How does an artist know when a work is done? There are many ways to keep this ball in the air. Sometimes a final signature is added only when a painting is sold rather than completed. Join Pamela Beck in her newest installment of ArtDart as she comments on “Is a Painting Ever Done?”

ARTdart: There are as many ways to think about art as there are to create it. Join Pamela Beck in her column, ARTdart, as she explores and considers the different perspectives that define the art world.

Recently, an artist friend told me that he loves to shop online. “I make a decision; I click a button; I’m asked if my selection is final; and then I get to say ‘yes’.”

Following this announcement, he pumped his clenched fist triumphantly in the air before my blank expression. He then realized that I wasn’t quite sure where victory fit into his recent purchase of a Chicago Cubs Crystal Freezer Mug from Amazon.com, so he added, “I love that moment of satisfaction when I get to confirm that my action is complete and done. It’s not a feeling I have very much when I paint.”

My friend had better put his credit card under lock and key because, from what others artists have told me, many a good painting has been ruined by sentences that begin with “It’s almost done but needs a little more …..”

Knowing when a painting is finished can be challenging for artists. As difficult as that can be to understand for the task-driven among us, an artist will often overwork, overanalyze or even destroy paintings that to others appear not only done, but perfect. The artist’s self-questioning can take on the obsessive zeal of an eyebrow-plucker who winds up hairless after return trips to the mirror.

But it’s not an uncommon state of mind for an artist:

When something is finished, that means it’s dead, doesn’t it?

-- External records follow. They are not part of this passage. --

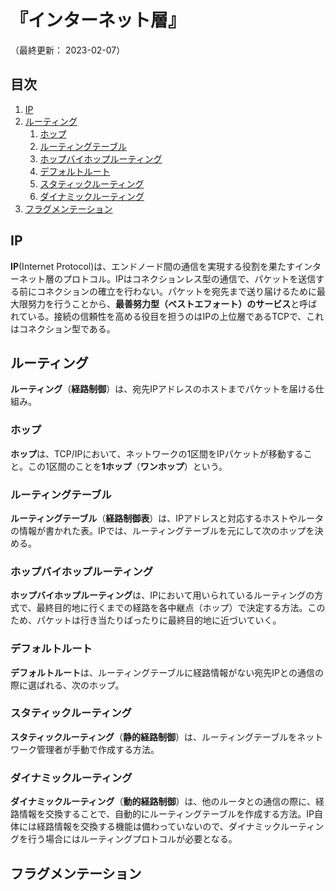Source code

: # 『インターネット層』

（最終更新： 2023-02-07）


## 目次

1. [IP](#ip)
1. [ルーティング](#ルーティング)
	1. [ホップ](#ホップ)
	1. [ルーティングテーブル](#ルーティングテーブル)
	1. [ホップバイホップルーティング](#ホップバイホップルーティング)
	1. [デフォルトルート](#デフォルトルート)
	1. [スタティックルーティング](#スタティックルーティング)
	1. [ダイナミックルーティング](#ダイナミックルーティング)
1. [フラグメンテーション](#フラグメンテーション)


## IP

**IP**(Internet Protocol)は、エンドノード間の通信を実現する役割を果たすインターネット層のプロトコル。IPはコネクションレス型の通信で、パケットを送信する前にコネクションの確立を行わない。パケットを宛先まで送り届けるために最大限努力を行うことから、**最善努力型（ベストエフォート）のサービス**と呼ばれている。接続の信頼性を高める役目を担うのはIPの上位層であるTCPで、これはコネクション型である。


## ルーティング

**ルーティング**（**経路制御**）は、宛先IPアドレスのホストまでパケットを届ける仕組み。

### ホップ

**ホップ**は、TCP/IPにおいて、ネットワークの1区間をIPパケットが移動すること。この1区間のことを**1ホップ**（**ワンホップ**）という。

### ルーティングテーブル

**ルーティングテーブル**（**経路制御表**）は、IPアドレスと対応するホストやルータの情報が書かれた表。IPでは、ルーティングテーブルを元にして次のホップを決める。

### ホップバイホップルーティング

**ホップバイホップルーティング**は、IPにおいて用いられているルーティングの方式で、最終目的地に行くまでの経路を各中継点（ホップ）で決定する方法。このため、パケットは行き当たりばったりに最終目的地に近づいていく。

### デフォルトルート

**デフォルトルート**は、ルーティングテーブルに経路情報がない宛先IPとの通信の際に選ばれる、次のホップ。

### スタティックルーティング

**スタティックルーティング**（**静的経路制御**）は、ルーティングテーブルをネットワーク管理者が手動で作成する方法。

### ダイナミックルーティング

**ダイナミックルーティング**（**動的経路制御**）は、他のルータとの通信の際に、経路情報を交換することで、自動的にルーティングテーブルを作成する方法。IP自体には経路情報を交換する機能は備わっていないので、ダイナミックルーティングを行う場合にはルーティングプロトコルが必要となる。


## フラグメンテーション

I believe in everlastingness. I never finish a painting – I just stop working on it for a while.
Arshile Gorky

The Artist and His Mother (ca. 1926-1936) by Arshile Gorky
The Artist and His Mother (ca. 1926-1936) by Arshile Gorky

How does an artist know when a work is done? There are many ways to keep this ball in the air. Sometimes a final signature is added only when a painting is sold rather than completed. This leaves the door open for the artist to continually return to a painting before it leaves the nest; at which point the artist may declare it finally “done.” But even after a painting has been sold, artists often wish they could get back into that canvas and give it a little tweak.

Some artists never feel their paintings are finished. Although they usually want and/or need to sell their work, they’re also quite content to keep their paintings around to dip back into. They feel that later on, something might come to them that enhances the work or better expresses their intentions. Or perhaps, for whatever personal reasons, the artist isn’t ready to let go of it.

No painting stops with itself, is complete of itself. It is a continuation of previous paintings and is renewed in successive ones…
Clyfford Still

Clyfford Still, 1957-D No. 1, 1957, oil on canvas, 113 x 159 in
Clyfford Still, 1957-D No. 1, 1957, oil on canvas, 113 x 159 in

Often you can see specific “periods” in artists’ work—where it’s clear that personally compelling ideas and techniques are being explored in one painting after another. Even for the viewer, let alone for the artist, it can feel like these paintings are extensions of the same themes, as the artist explores his/her own reactions. At these times in particular, the distinction between where one painting ends and another begins can become blurry.

Pablo Picasso, Ma Jolie, oil on canvas, 39 3:8 x 25 3:4, Acquired through the Lille P. Bliss Bequest, collection Modern Museum of Art 176.1945
Pablo Picasso, Ma Jolie, oil on canvas, 39 3:8 x 25 3:4, Acquired through the Lille P. Bliss Bequest, collection Modern Museum of Art 176.1945

Pablo Picasso, Accordionist, 1911, oil on canvas, 51 1:4 x 35 1:4 in. (130 x 89.5 cm.) Solomon R. Guggenheim Museum, New York
Pablo Picasso, Accordionist, 1911, oil on canvas, 51 1:4 x 35 1:4 in. (130 x 89.5 cm.) Solomon R. Guggenheim Museum, New York

To this point, I knew a painter who, in the midst of what subsequently became a series, didn’t want to sell her work until she “got it out of her system.” She needed to refer back to those she’d just painted to see how she should proceed with her new ones. She was able to let go of her work, consider it done, and sell it, once she felt she’d answered the questions her work posed; at which point she wanted to move on to a new approach to keep her curiosity fresh.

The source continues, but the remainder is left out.